(Source texts of formatted documents)
··········

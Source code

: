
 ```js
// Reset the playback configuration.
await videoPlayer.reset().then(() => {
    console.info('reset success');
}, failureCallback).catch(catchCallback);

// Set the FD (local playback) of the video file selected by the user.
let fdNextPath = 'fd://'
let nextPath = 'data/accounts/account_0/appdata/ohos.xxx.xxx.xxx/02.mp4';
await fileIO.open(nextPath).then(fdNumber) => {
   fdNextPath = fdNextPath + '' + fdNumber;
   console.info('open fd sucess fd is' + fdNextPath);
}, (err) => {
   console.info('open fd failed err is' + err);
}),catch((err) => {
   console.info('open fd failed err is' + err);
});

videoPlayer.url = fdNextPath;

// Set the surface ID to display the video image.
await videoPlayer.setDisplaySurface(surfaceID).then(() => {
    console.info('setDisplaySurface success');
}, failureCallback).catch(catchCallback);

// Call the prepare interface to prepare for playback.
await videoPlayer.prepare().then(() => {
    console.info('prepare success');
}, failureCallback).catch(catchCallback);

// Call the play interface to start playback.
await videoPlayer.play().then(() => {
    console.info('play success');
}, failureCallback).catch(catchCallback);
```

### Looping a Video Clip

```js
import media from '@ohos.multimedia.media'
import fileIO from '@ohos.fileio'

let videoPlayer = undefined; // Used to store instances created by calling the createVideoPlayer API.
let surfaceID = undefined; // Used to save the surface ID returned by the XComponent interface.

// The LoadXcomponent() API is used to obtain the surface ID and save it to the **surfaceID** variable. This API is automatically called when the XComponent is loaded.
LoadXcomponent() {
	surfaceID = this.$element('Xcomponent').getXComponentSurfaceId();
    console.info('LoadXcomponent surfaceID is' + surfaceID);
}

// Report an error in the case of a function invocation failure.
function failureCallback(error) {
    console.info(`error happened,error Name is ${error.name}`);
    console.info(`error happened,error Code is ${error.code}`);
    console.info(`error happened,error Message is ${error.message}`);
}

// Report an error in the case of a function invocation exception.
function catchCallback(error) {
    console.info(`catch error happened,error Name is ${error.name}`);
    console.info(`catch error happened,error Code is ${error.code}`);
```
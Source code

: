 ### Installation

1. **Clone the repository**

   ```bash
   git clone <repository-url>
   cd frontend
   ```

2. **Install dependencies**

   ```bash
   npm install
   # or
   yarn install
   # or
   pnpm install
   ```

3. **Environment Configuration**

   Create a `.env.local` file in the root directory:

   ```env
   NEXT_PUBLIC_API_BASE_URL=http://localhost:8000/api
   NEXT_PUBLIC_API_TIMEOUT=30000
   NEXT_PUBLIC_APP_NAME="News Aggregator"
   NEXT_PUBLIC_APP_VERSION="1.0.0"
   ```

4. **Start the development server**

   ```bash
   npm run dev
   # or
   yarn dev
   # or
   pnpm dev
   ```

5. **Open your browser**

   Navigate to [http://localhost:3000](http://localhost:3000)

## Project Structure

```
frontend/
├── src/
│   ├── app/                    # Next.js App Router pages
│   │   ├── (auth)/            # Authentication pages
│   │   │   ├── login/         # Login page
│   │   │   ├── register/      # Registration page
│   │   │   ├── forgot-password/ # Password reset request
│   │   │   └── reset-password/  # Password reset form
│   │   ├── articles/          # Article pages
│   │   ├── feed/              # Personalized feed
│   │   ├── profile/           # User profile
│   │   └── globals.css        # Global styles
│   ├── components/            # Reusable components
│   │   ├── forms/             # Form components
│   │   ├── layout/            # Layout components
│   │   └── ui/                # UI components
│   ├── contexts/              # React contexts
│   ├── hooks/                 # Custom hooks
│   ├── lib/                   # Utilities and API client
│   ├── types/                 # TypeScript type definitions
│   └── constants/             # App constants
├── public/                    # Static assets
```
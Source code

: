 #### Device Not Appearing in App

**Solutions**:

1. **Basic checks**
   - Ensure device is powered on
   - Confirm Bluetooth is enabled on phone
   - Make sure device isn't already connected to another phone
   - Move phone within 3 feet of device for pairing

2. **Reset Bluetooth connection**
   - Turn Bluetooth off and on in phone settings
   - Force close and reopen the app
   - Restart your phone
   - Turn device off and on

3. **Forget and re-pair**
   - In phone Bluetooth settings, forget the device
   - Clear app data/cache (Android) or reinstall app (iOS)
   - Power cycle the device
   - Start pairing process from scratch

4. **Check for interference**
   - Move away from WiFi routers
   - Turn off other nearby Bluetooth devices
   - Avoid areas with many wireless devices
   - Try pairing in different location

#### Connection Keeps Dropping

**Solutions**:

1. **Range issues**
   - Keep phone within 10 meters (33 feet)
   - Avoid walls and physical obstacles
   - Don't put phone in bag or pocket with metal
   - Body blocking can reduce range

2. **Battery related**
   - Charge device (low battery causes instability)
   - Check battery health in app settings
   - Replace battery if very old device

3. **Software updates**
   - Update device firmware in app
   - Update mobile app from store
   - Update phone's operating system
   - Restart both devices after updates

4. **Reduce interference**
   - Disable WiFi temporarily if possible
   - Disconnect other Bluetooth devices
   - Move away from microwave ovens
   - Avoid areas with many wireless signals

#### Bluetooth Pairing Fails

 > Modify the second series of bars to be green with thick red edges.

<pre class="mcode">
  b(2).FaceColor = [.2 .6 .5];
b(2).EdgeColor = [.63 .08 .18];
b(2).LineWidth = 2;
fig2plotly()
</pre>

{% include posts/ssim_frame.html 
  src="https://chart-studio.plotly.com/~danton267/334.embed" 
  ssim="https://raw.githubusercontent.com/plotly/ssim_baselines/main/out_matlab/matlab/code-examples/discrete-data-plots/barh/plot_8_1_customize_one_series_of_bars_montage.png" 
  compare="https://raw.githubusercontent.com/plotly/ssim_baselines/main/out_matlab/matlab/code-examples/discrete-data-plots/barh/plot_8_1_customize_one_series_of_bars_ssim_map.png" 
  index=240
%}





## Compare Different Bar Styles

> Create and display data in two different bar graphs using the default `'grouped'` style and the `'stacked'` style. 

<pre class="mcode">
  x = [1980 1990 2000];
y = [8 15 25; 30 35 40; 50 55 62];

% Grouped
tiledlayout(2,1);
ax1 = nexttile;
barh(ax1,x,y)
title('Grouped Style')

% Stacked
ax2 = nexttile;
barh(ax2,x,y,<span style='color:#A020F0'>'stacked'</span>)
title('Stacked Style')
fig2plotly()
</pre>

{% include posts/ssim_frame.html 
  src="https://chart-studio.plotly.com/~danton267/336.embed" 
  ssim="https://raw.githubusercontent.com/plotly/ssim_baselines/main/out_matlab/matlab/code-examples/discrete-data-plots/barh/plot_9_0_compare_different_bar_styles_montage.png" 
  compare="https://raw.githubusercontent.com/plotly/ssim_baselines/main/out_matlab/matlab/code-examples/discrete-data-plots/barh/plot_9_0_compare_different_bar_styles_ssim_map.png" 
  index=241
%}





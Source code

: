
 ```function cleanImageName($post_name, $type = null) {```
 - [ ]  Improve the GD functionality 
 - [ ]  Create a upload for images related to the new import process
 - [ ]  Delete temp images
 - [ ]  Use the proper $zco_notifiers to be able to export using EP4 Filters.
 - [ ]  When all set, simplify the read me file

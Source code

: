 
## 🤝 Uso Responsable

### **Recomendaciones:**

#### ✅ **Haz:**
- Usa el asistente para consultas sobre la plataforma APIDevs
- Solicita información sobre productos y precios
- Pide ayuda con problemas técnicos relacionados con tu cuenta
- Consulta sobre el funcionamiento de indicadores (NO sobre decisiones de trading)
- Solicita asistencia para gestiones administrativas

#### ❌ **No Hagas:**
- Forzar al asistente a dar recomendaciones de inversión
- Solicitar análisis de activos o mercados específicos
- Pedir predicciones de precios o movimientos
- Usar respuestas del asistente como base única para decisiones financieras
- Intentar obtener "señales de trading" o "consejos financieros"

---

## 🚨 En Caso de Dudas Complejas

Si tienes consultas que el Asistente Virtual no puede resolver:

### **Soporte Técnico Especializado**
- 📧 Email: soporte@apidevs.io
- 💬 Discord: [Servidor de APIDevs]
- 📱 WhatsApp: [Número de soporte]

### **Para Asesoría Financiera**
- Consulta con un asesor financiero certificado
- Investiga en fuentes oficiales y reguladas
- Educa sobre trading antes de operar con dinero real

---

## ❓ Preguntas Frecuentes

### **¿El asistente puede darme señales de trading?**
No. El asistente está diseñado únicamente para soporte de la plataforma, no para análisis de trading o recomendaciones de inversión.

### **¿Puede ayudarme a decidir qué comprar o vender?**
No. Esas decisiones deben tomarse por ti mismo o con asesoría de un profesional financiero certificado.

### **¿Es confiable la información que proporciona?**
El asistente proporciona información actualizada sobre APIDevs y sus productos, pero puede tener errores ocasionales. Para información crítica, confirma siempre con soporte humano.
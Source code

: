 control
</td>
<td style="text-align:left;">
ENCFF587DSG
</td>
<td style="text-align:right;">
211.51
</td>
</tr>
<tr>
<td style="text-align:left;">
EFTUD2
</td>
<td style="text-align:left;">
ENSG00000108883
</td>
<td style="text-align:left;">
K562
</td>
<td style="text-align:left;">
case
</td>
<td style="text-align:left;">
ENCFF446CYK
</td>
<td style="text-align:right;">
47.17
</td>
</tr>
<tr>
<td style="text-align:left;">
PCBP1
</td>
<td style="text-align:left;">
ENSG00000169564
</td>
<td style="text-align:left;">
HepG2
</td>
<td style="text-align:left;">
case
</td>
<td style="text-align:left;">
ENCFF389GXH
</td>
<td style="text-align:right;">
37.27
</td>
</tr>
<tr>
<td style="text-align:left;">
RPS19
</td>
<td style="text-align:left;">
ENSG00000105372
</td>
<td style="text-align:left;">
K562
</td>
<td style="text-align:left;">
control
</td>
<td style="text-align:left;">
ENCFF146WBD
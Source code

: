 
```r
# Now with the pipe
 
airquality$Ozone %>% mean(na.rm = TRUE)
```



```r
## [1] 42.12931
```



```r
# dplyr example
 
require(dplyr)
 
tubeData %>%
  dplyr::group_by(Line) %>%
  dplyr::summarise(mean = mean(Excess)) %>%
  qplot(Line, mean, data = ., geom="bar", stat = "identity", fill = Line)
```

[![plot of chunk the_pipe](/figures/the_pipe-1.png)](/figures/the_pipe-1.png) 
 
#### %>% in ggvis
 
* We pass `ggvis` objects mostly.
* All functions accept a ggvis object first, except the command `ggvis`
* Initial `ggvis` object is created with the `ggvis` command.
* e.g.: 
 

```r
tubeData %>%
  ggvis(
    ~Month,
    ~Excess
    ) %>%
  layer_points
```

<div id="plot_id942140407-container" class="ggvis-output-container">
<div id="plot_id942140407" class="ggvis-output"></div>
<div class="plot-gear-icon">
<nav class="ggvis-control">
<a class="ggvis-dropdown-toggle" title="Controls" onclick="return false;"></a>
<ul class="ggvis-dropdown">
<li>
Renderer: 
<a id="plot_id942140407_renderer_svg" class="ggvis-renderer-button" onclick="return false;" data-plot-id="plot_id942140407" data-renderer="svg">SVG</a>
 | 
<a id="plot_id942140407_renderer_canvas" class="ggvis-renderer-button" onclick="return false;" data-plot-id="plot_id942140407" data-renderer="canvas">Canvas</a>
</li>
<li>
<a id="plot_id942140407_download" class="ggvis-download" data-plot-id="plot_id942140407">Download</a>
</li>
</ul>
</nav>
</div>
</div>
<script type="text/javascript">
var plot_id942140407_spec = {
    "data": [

··········

ABOUT THIS EXERCISE.
For this exercise, output exactly the lines above from the line with "- Turn Bluetooth" to the line with "- Don't put", counting both, and leave out the rest.

ANSWER SPACE.
   - Turn Bluetooth off and on in phone settings
   - Force close and reopen the app
   - Restart your phone
   - Turn device off and on

3. **Forget and re-pair**
   - In phone Bluetooth settings, forget the device
   - Clear app data/cache (Android) or reinstall app (iOS)
   - Power cycle the device
   - Start pairing process from scratch

4. **Check for interference**
   - Move away from WiFi routers
   - Turn off other nearby Bluetooth devices
   - Avoid areas with many wireless devices
   - Try pairing in different location

#### Connection Keeps Dropping

**Solutions**:

1. **Range issues**
   - Keep phone within 10 meters (33 feet)
   - Avoid walls and physical obstacles
   - Don't put phone in bag or pocket with metal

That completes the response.